Une femme de 42 ans a reconnu les faits lors de son procès en appel à Versailles dans l’affaire de tentative de chantage visant Sébastien Cauet. Elle avait été condamnée en première instance, fin janvier, par le tribunal correctionnel de Nanterre, à trois ans de prison, dont un an et demi avec sursis, avec mandat de dépôt.
Des SMS au cœur du dossier
L’affaire porte sur des messages envoyés à l’animateur depuis le téléphone de la prévenue. Dans ces SMS, il était demandé à Sébastien Cauet de verser 30 000 euros. Les messages ont été envoyés alors que l’animateur était déjà mis en cause dans une procédure distincte pour violences sexuelles.
Lors du premier procès, la prévenue niait être l’autrice des messages. Elle affirmait qu’une autre femme avait utilisé son téléphone pour contacter Sébastien Cauet. En appel, elle a finalement reconnu sa responsabilité dans l’envoi des messages.
La défense espère une peine réduite
L’avocat de la prévenue présente cette reconnaissance comme un désistement partiel. Sa cliente espère désormais obtenir une diminution de peine, ainsi qu’une remise en liberté. Elle affirme avoir agi dans un moment de colère et regretter les faits.
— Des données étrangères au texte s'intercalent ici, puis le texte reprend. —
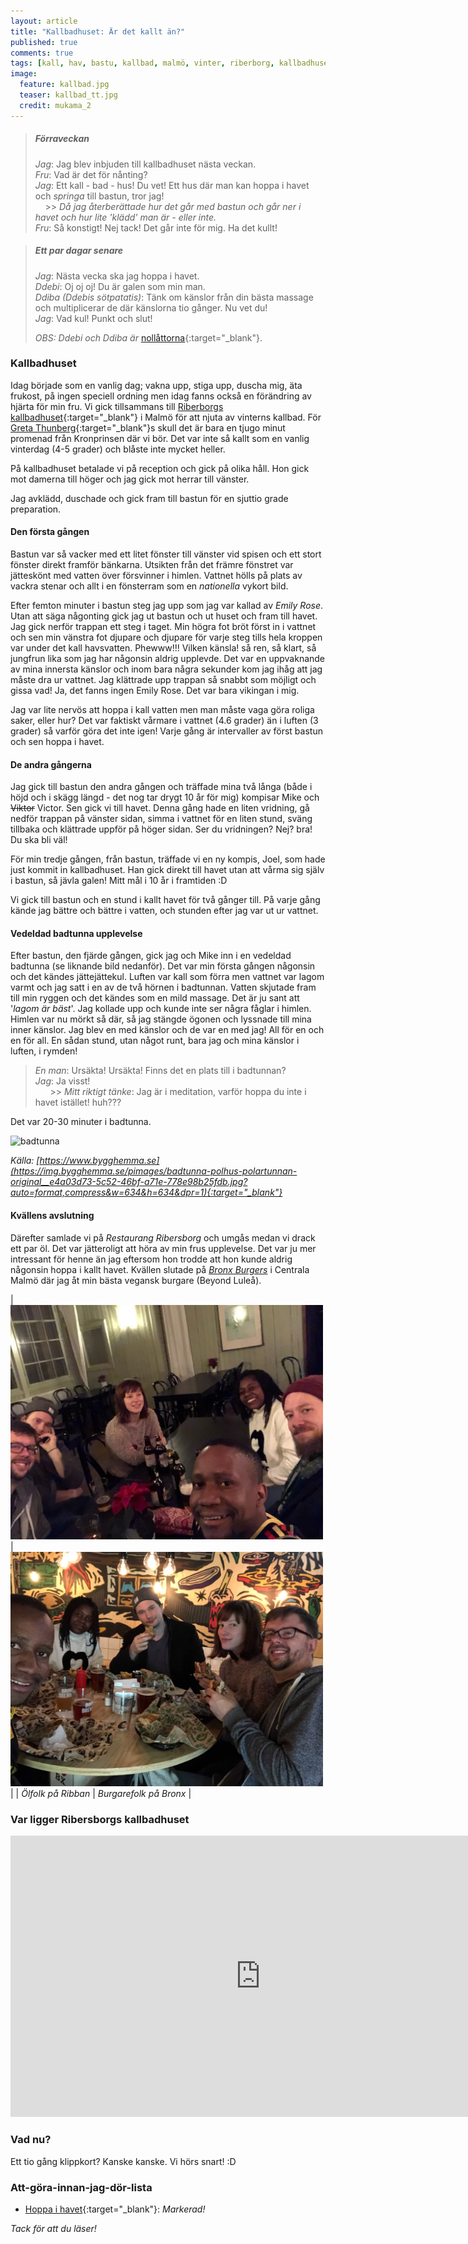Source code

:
 ```yaml
---
layout: article
title: "Kallbadhuset: Är det kallt än?"
published: true
comments: true
tags: [kall, hav, bastu, kallbad, malmö, vinter, riberborg, kallbadhuset]
image:
  feature: kallbad.jpg
  teaser: kallbad_tt.jpg
  credit: mukama_2
---
```


> ##### Förraveckan
>
> *Jag*: Jag blev inbjuden till kallbadhuset nästa veckan. <br>
> *Fru*: Vad är det för nånting? <br>
> *Jag*: Ett kall - bad - hus! Du vet! Ett hus där man kan hoppa i havet och *springa* till bastun, tror jag! <br>
&nbsp;&nbsp;&nbsp;&nbsp;>> *Då jag återberättade hur det går med bastun och går ner i havet och hur lite 'klädd' man är - eller inte.* <br>
> *Fru*: Så konstigt! Nej tack! Det går inte för mig. Ha det kullt!

> ##### Ett par dagar senare
>
> *Jag*: Nästa vecka ska jag hoppa i havet. <br>
> *Ddebi*: Oj oj oj! Du är galen som min man. <br>
> *Ddiba (Ddebis sötpatatis)*: Tänk om känslor från din bästa massage och multiplicerar de där känslorna tio gånger. Nu vet du! <br>
> *Jag*: Vad kul! Punkt och slut!
>
> *OBS: Ddebi och Ddiba är* [nollåttorna](https://sv.wikipedia.org/wiki/Noll%C3%A5tta){:target="_blank"}.

### Kallbadhuset

Idag började som en vanlig dag; vakna upp, stiga upp, duscha mig, äta frukost, på ingen speciell ordning men idag fanns också en förändring av hjärta för min fru. Vi gick tillsammans till [Riberborgs kallbadhuset](https://www.ribersborgskallbadhus.se/){:target="_blank"} i Malmö för att njuta av vinterns kallbad. För [Greta Thunberg](https://en.wikipedia.org/wiki/Greta_Thunberg){:target="_blank"}s skull det är bara en tjugo minut promenad från Kronprinsen där vi bör. Det var inte så kallt som en vanlig vinterdag (4-5 grader) och blåste inte mycket heller.

På kallbadhuset betalade vi på reception och gick på olika håll. Hon gick mot damerna till höger och jag gick mot herrar till vänster.

Jag avklädd, duschade och gick fram till bastun för en sjuttio grade preparation.

#### Den första gången

Bastun var så vacker med ett litet fönster till vänster vid spisen och ett stort fönster direkt framför bänkarna. Utsikten från det främre fönstret var jätteskönt med vatten över försvinner i himlen. Vattnet hölls på plats av vackra stenar och allt i en fönsterram som en *nationella* vykort bild.

Efter femton minuter i bastun steg jag upp som jag var kallad av *Emily Rose*. Utan att säga någonting gick jag ut bastun och ut huset och fram till havet. Jag gick nerför trappan ett steg i taget. Min högra fot bröt först in i vattnet och sen min vänstra fot djupare och djupare för varje steg tills hela kroppen var under det kall havsvatten. Phewww!!! Vilken känsla! så ren, så klart, så jungfrun lika som jag har någonsin aldrig upplevde. Det var en uppvaknande av mina innersta känslor och inom bara några sekunder kom jag ihåg att jag måste dra ur vattnet. Jag klättrade upp trappan så snabbt som möjligt och gissa vad! Ja, det fanns ingen Emily Rose. Det var bara vikingan i mig.

Jag var lite nervös att hoppa i kall vatten men man måste vaga göra roliga saker, eller hur? Det var faktiskt vårmare i vattnet (4.6 grader) än i luften (3 grader) så varför göra det inte igen! Varje gång är intervaller av först bastun och sen hoppa i havet.

#### De andra gångerna

Jag gick till bastun den andra gången och träffade mina två långa (både i höjd och i skägg längd - det nog tar drygt 10 år för mig) kompisar Mike och ~~Viktor~~ Victor. Sen gick vi till havet. Denna gång hade en liten vridning, gå nedför trappan på vänster sidan, simma i vattnet för en liten stund, sväng tillbaka och klättrade uppför på höger sidan. Ser du vridningen? Nej? bra! Du ska bli väl!

För min tredje gången, från bastun, träffade vi en ny kompis, Joel, som hade just kommit in kallbadhuset. Han gick direkt till havet utan att vårma sig själv i bastun, så jävla galen! Mitt mål i 10 år i framtiden :D

Vi gick till bastun och en stund i kallt havet för två gånger till. På varje gång kände jag bättre och bättre i vatten, och stunden efter jag var ut ur vattnet.

#### Vedeldad badtunna upplevelse

Efter bastun, den fjärde gången, gick jag och Mike inn i en vedeldad badtunna (se liknande bild nedanför). Det var min första gången någonsin och det kändes jättejättekul. Luften var kall som förra men vattnet var lagom varmt och jag satt i en av de två hörnen i badtunnan. Vatten skjutade fram till min ryggen och det kändes som en mild massage. Det är ju sant att '*lagom är bäst*'. Jag kollade upp och kunde inte ser några fåglar i himlen. Himlen var nu mörkt så där, så jag stängde ögonen och lyssnade till mina inner känslor. Jag blev en med känslor och de var en med jag! All för en och en för all. En sådan stund, utan något runt, bara jag och mina känslor i luften, i rymden!

> *En man*:  Ursäkta! Ursäkta! Finns det en plats till i badtunnan? <br>
> *Jag*: Ja visst! <br>
&nbsp;&nbsp;&nbsp;&nbsp;&nbsp;&nbsp;>> *Mitt riktigt tänke*: Jag är i meditation, varför hoppa du inte i havet istället! huh???

Det var 20-30 minuter i badtunna.

![badtunna](https://img.bygghemma.se/pimages/badtunna-polhus-polartunnan-original__e4a03d73-5c52-46bf-a71e-778e98b25fdb.jpg?auto=format,compress&w=634&h=634&dpr=1)

*Källa: [https://www.bygghemma.se](https://img.bygghemma.se/pimages/badtunna-polhus-polartunnan-original__e4a03d73-5c52-46bf-a71e-778e98b25fdb.jpg?auto=format,compress&w=634&h=634&dpr=1){:target="_blank"}*

#### Kvällens avslutning

Därefter samlade vi på *Restaurang Ribersborg* och umgås medan vi drack ett par öl. Det var jätteroligt att höra av min frus upplevelse. Det var ju mer intressant för henne än jag eftersom hon trodde att hon kunde aldrig någonsin hoppa i kallt havet. Kvällen slutade på *[Bronx Burgers](https://bronxburgers.se/)* i Centrala Malmö där jag åt min bästa vegansk burgare (Beyond Luleå).

| <img src="../images/ribbanRestaurang.jpg" alt="På ribban" style="width:500px" /> | <img src="../images/bronxBgs.jpg" alt="På Bronx" style="width:500px" /> |
| *Ölfolk på Ribban* | *Burgarefolk på Bronx* |

### Var ligger Ribersborgs kallbadhuset

<iframe src="https://www.google.com/maps/embed?pb=!1m18!1m12!1m3!1d9016.093192695429!2d12.967147460043678!3d55.60160818229347!2m3!1f0!2f0!3f0!3m2!1i1024!2i768!4f13.1!3m3!1m2!1s0x4653a6a667a5ce0f%3A0x2612925a8f0058b6!2sRibersborgs%20Kallbadhus!5e0!3m2!1ssv!2sse!4v1578011036765!5m2!1ssv!2sse" width="800" height="450" frameborder="0" style="border:0;" allowfullscreen=""></iframe>

### Vad nu?

Ett tio gång klippkort? Kanske kanske. Vi hörs snart! :D

### Att-göra-innan-jag-dör-lista
- [Hoppa i havet](https://www.facebook.com/bbccomedy/videos/337115390412572/?v=337115390412572){:target="_blank"}: *Markerad!*


*Tack för att du läser!*
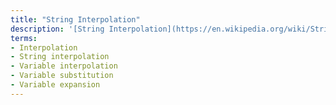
 ```yaml
---
title: "String Interpolation"
description: '[String Interpolation](https://en.wikipedia.org/wiki/String_interpolation) is the process of evaluating a string  containing one or more placeholders (e.g. `$FOOBAR` or `{{...}}`) and replacing the placeholders with their corresponding values.'
terms:
- Interpolation
- String interpolation
- Variable interpolation
- Variable substitution
- Variable expansion
---
```


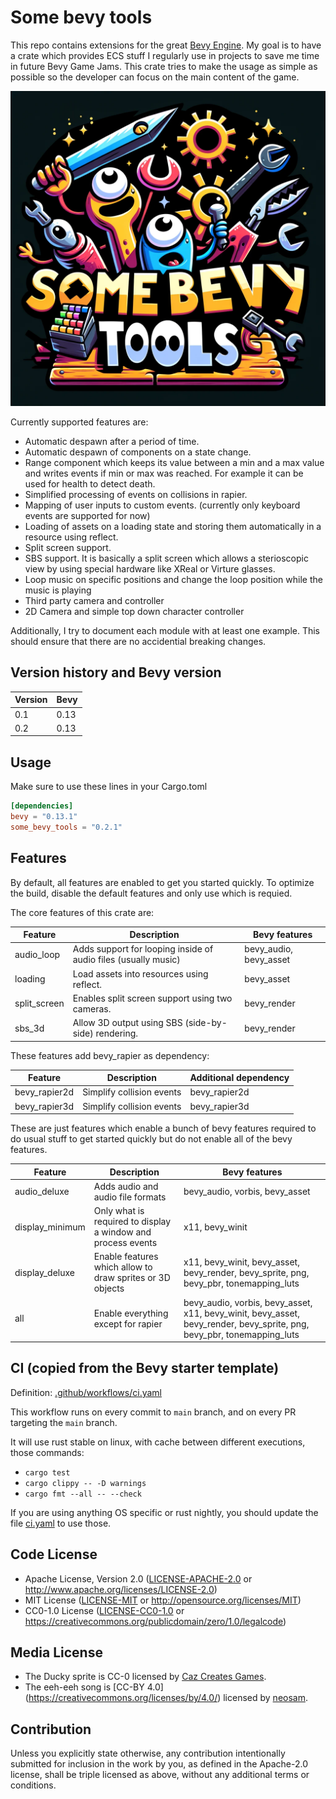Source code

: # Some bevy tools

This repo contains extensions for the great [Bevy Engine](https://bevyengine.org/). My goal is to have a crate which
provides ECS stuff I regularly use in projects to save me time in future Bevy Game Jams.  This crate tries to
make the usage as simple as possible so the developer can focus on the main content of the game.

![Some Bevy Tools Logo](./assets/some-bevy-tools.png)

Currently supported features are:

* Automatic despawn after a period of time.
* Automatic despawn of components on a state change.
* Range component which keeps its value between a min and a max value and writes events
  if min or max was reached.  For example it can be used for health to detect death.
* Simplified processing of events on collisions in rapier.
* Mapping of user inputs to custom events. (currently only keyboard events are supported for now)
* Loading of assets on a loading state and storing them automatically in a resource using reflect.
* Split screen support.
* SBS support. It is basically a split screen which allows a sterioscopic view by using special
  hardware like XReal or Virture glasses.
* Loop music on specific positions and change the loop position while the music is playing
* Third party camera and controller
* 2D Camera and simple top down character controller

Additionally, I try to document each module with at least one example. This should ensure that
there are no accidential breaking changes.

## Version history and Bevy version
| Version | Bevy |
| ------- | ---- |
| 0.1     | 0.13 |
| 0.2     | 0.13 |

## Usage
Make sure to use these lines in your Cargo.toml
```toml
[dependencies]
bevy = "0.13.1"
some_bevy_tools = "0.2.1"
```

## Features
By default, all features are enabled to get you started quickly.  To optimize the build, disable
the default features and only use which is requied.

The core features of this crate are:

| Feature      | Description                                                    | Bevy features          |
| ------------ | -------------------------------------------------------------- | ---------------------- |
| audio_loop   | Adds support for looping inside of audio files (usually music) | bevy_audio, bevy_asset |
| loading      | Load assets into resources using reflect.                      | bevy_asset             |
| split_screen | Enables split screen support using two cameras.                | bevy_render            |
| sbs_3d       | Allow 3D output using SBS (side-by-side) rendering.            | bevy_render            |

These features add bevy_rapier as dependency:

| Feature       | Description               | Additional dependency |
| ------------- | ------------------------- | --------------------- |
| bevy_rapier2d | Simplify collision events | bevy_rapier2d         |
| bevy_rapier3d | Simplify collision events | bevy_rapier3d         |

These are just features which enable a bunch of bevy features required to do usual stuff to get started quickly
but do not enable all of the bevy features.

| Feature         | Description                                                  | Bevy features                                                                                                          |
| --------------- | ------------------------------------------------------------ | ---------------------------------------------------------------------------------------------------------------------- |
| audio_deluxe    | Adds audio and audio file formats                            | bevy_audio, vorbis, bevy_asset                                                                                         |
| display_minimum | Only what is required to display a window and process events | x11, bevy_winit                                                                                                        |
| display_deluxe  | Enable features which allow to draw sprites or 3D objects    | x11, bevy_winit, bevy_asset, bevy_render, bevy_sprite, png, bevy_pbr, tonemapping_luts                                 |
| all             | Enable everything except for rapier                          | bevy_audio, vorbis, bevy_asset, x11, bevy_winit, bevy_asset, bevy_render, bevy_sprite, png, bevy_pbr, tonemapping_luts |


## CI (copied from the Bevy starter template)

Definition: [.github/workflows/ci.yaml](./.github/workflows/ci.yaml)

This workflow runs on every commit to `main` branch, and on every PR targeting the `main` branch.

It will use rust stable on linux, with cache between different executions, those commands:

* `cargo test`
* `cargo clippy -- -D warnings`
* `cargo fmt --all -- --check`

If you are using anything OS specific or rust nightly, you should update the file [ci.yaml](./.github/workflows/ci.yaml) to use those.

## Code License

* Apache License, Version 2.0
   ([LICENSE-APACHE-2.0](LICENSE-Apache-2.0) or <http://www.apache.org/licenses/LICENSE-2.0>)
* MIT License
   ([LICENSE-MIT](LICENSE-MIT) or <http://opensource.org/licenses/MIT>)
* CC0-1.0 License
   ([LICENSE-CC0-1.0](LICENSE-CC0-1.0) or <https://creativecommons.org/publicdomain/zero/1.0/legalcode>)

## Media License
* The Ducky sprite is CC-0 licensed by [Caz Creates Games](https://caz-creates-games.itch.io/ducky-2).
* The eeh-eeh song is [CC-BY 4.0] (https://creativecommons.org/licenses/by/4.0/) licensed by [neosam](https://github.com/neosam).

## Contribution

Unless you explicitly state otherwise, any contribution intentionally submitted
for inclusion in the work by you, as defined in the Apache-2.0 license, shall be
triple licensed as above, without any additional terms or conditions.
Le parquet a demandé la confirmation de la peine prononcée en première instance. La décision de la cour d’appel a été mise en délibéré au 19 mai.
Une procédure distincte de l’enquête visant Cauet
Rappelons que cette affaire de tentative de chantage est séparée de l’enquête visant Sébastien Cauet. L’animateur a été mis en examen en mai 2024 pour des faits présumés de viols et d’agression sexuelle. Il conteste les accusations et bénéficie de la présomption d’innocence.